Se déplacer sans Google Maps. Ne plus regarder Instagram en attendant le bus. Débrancher ses écouteurs, entendre les oiseaux chanter. Pendant un mois à Washington, une trentaine de jeunes Américains ont troqué leur smartphone pour un téléphone basique à clapet et racontent leurs galères et leur joie de déconnecter.
«J'attendais le bus, et je ne savais pas quand il allait arriver», se souvient Jay West, 29 ans. Durant ces quatre semaines avec un téléphone à l'ancienne, sans application, il raconte avoir cherché son appareil dans sa poche, l'ouvrir pour le regarder «et se rendre compte qu'il ne s'y passe rien».
«Je me suis ennuyé, et il faut l'accepter,» raconte-t-il dans un jardin partagé de la capitale américaine où s'est retrouvé le groupe, plutôt des jeunes urbains des quartiers branchés, pour raconter les enseignements tirés de quatre semaines de jeûne numérique.

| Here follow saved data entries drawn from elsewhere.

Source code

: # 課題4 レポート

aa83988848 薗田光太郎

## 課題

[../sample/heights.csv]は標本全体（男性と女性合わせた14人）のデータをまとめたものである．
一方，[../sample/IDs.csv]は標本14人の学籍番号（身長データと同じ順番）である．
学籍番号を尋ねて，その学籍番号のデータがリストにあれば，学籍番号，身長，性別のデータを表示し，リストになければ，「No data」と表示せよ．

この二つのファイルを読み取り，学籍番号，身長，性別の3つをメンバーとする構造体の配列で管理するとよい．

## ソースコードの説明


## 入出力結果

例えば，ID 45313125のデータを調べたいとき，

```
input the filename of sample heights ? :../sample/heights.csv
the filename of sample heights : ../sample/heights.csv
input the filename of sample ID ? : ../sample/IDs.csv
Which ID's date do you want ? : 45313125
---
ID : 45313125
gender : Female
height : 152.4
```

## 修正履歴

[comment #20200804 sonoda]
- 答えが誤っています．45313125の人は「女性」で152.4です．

À côté de lui, il y a Rachael Schultz, 35 ans, qui explique avoir dû demander son chemin à des inconnus à vélo. Ou Lizzie Benjamin, 25 ans, qui a récupéré les vieux CD gravés par son père pour écouter de la musique sans Spotify.

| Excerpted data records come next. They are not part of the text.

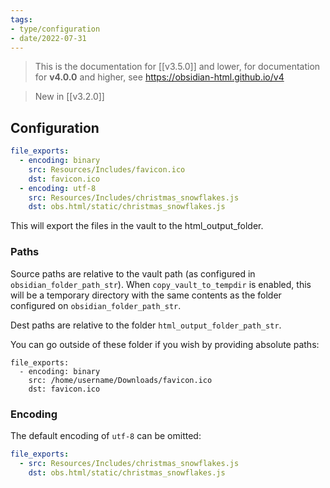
```yaml
---
tags:
- type/configuration
- date/2022-07-31
---
```

> This is the documentation for [[v3.5.0]] and lower, for documentation for **v4.0.0** and higher, see https://obsidian-html.github.io/v4

> New in [[v3.2.0]]

## Configuration
``` yaml
file_exports:
  - encoding: binary
    src: Resources/Includes/favicon.ico
    dst: favicon.ico
  - encoding: utf-8
    src: Resources/Includes/christmas_snowflakes.js
    dst: obs.html/static/christmas_snowflakes.js
```

This will export the files in the vault to the html_output_folder.

### Paths
Source paths are relative to the vault path (as configured in `obsidian_folder_path_str`). When `copy_vault_to_tempdir` is enabled, this will be a temporary directory with the same contents as the folder configured on `obsidian_folder_path_str`.

Dest paths are relative to the folder  `html_output_folder_path_str`.

You can go outside of these folder if you wish by providing absolute paths:
```
file_exports:
  - encoding: binary
    src: /home/username/Downloads/favicon.ico
    dst: favicon.ico
```

### Encoding
The default encoding of `utf-8` can be omitted:

``` yaml
file_exports:
  - src: Resources/Includes/christmas_snowflakes.js
    dst: obs.html/static/christmas_snowflakes.js
```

Bobby Loomis, privé d'écouteurs, a lui profité du chant des oiseaux en marchant dans la rue. Chemise colorée sur les épaules, il se souvient avoir eu du mal, avant sa cure, à regarder un seul épisode de série sans vérifier ses notifications.

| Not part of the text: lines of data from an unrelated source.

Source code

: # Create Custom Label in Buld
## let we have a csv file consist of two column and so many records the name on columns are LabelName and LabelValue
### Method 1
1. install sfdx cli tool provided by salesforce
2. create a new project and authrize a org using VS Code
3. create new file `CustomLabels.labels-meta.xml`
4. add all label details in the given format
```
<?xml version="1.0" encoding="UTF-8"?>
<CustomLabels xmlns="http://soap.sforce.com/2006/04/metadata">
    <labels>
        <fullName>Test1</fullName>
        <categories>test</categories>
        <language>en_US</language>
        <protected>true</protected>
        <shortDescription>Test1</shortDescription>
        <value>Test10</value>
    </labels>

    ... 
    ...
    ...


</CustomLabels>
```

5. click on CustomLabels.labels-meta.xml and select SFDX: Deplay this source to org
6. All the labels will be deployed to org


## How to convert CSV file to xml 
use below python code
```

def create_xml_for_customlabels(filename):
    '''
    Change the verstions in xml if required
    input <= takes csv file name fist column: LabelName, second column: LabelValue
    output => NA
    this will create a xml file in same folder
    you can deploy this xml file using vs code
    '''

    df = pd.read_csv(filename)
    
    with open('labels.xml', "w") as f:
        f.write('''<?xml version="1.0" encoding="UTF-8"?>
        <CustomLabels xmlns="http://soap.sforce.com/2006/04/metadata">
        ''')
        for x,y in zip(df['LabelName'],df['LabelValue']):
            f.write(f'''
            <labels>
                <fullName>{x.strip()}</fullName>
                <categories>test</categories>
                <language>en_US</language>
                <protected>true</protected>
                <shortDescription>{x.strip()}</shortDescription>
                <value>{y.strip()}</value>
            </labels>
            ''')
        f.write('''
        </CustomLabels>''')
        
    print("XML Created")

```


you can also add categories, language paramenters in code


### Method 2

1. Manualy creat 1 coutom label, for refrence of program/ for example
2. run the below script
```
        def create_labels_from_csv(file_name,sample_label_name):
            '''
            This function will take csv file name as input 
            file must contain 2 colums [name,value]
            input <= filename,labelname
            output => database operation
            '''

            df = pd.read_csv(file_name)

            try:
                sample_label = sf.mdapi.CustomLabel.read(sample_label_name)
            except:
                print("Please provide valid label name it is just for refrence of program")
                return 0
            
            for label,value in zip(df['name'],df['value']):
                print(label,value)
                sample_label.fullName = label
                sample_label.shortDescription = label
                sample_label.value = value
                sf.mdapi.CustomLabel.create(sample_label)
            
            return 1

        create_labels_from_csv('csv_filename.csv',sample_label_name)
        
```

D'environ six heures avant l'expérimentation, son temps d'écran quotidien sur son téléphone est passé aujourd'hui à quatre heures, ce qui correspond peu ou prou à la moyenne des adultes américains.
Sevrage d'écrans
Baisse de l'attention, problèmes de sommeil, anxiété... De plus en plus de gens mesurent la nocivité des réseaux sociaux et cherchent à décrocher. Plus des deux tiers des 18-29 ans aimeraient ainsi réduire leur temps d'écran, selon un sondage YouGov de l'an passé.
Fin mars, un tribunal californien a jugé qu'Instagram et YouTube étaient responsables du caractère addictif de leurs plateformes, un tournant dans l'histoire des réseaux sociaux.
Se développent donc des applications dédiées à la sobriété numérique, des gadgets de blocage des téléphones et des groupes comme celui de Washington, qui bannissent complètement les smartphones pendant un certain temps. La presse américaine se fait l'écho de semaines de diète des réseaux sociaux sur des campus universitaires ou de soirées entre amis et sans écran à New York.
Observer une déconnexion nette pendant quelques semaines permet de «se sentir mieux et d'améliorer sa capacité à rester attentif», souligne Kostadin Kushlev, chercheur en psychologie à l'université de Georgetown.
De premières études, dont une qu'il a co-dirigée, suggèrent que ces effets positifs «persistent» dans le temps, ajoute-t-il.
Mais pour parvenir à «casser» la dynamique d'addiction, «il faut disposer d'une vie sociale enrichissante, collective», insiste Josh Morin, l'un des animateurs de ce «mois déconnecté», rythmé par une séance hebdomadaire de discussions entre participants dans un bar à karaoké.
«Libération de l'attention»
Ce programme est organisé depuis près d'un an par l'entreprise Dumb.co pour 100 dollars par personne, ce qui inclut le prêt d'un téléphone à clapet avec une poignée d'outils (appels et texto, WhatsApp, Uber) synchronisés à son smartphone. La jeune société affirme qu'elle passera le cap des 1.000 ventes en mai.
Kendall Schrohe, 23 ans, a suivi cette cure à Washington en janvier. Elle parvient désormais à se retrouver autour de chez elle sans Google Maps; et Instagram, «c'est fini, enterré.» Elle-même à l'initiative d'un groupe similaire, la jeune femme estime qu'il «commence à se passer quelque chose» autour de la sobriété numérique.
Graham Burnett, professeur à Princeton, voit lui «l'éclosion d'un réel mouvement» qu'il compare avec la naissance du mouvement écologiste à partir des années 1960.
Le livre qu'il vient de co-écrire -- «Manifeste du mouvement de libération de l'attention», traduit et qui paraîtra en France en mai -- s'inscrit dans une vague de récents ouvrages prônant la frugalité avec les outils numériques.
«Nous sommes à un moment charnière, la marée reflue» pour ces «technologies néfastes», estime aussi Ashley Shea, doctorante à l'université Cornell. «La génération Z», née à partir de la fin des années 1990, «est très demandeuse de limiter son usage (du téléphone), et c'est une bonne chose.»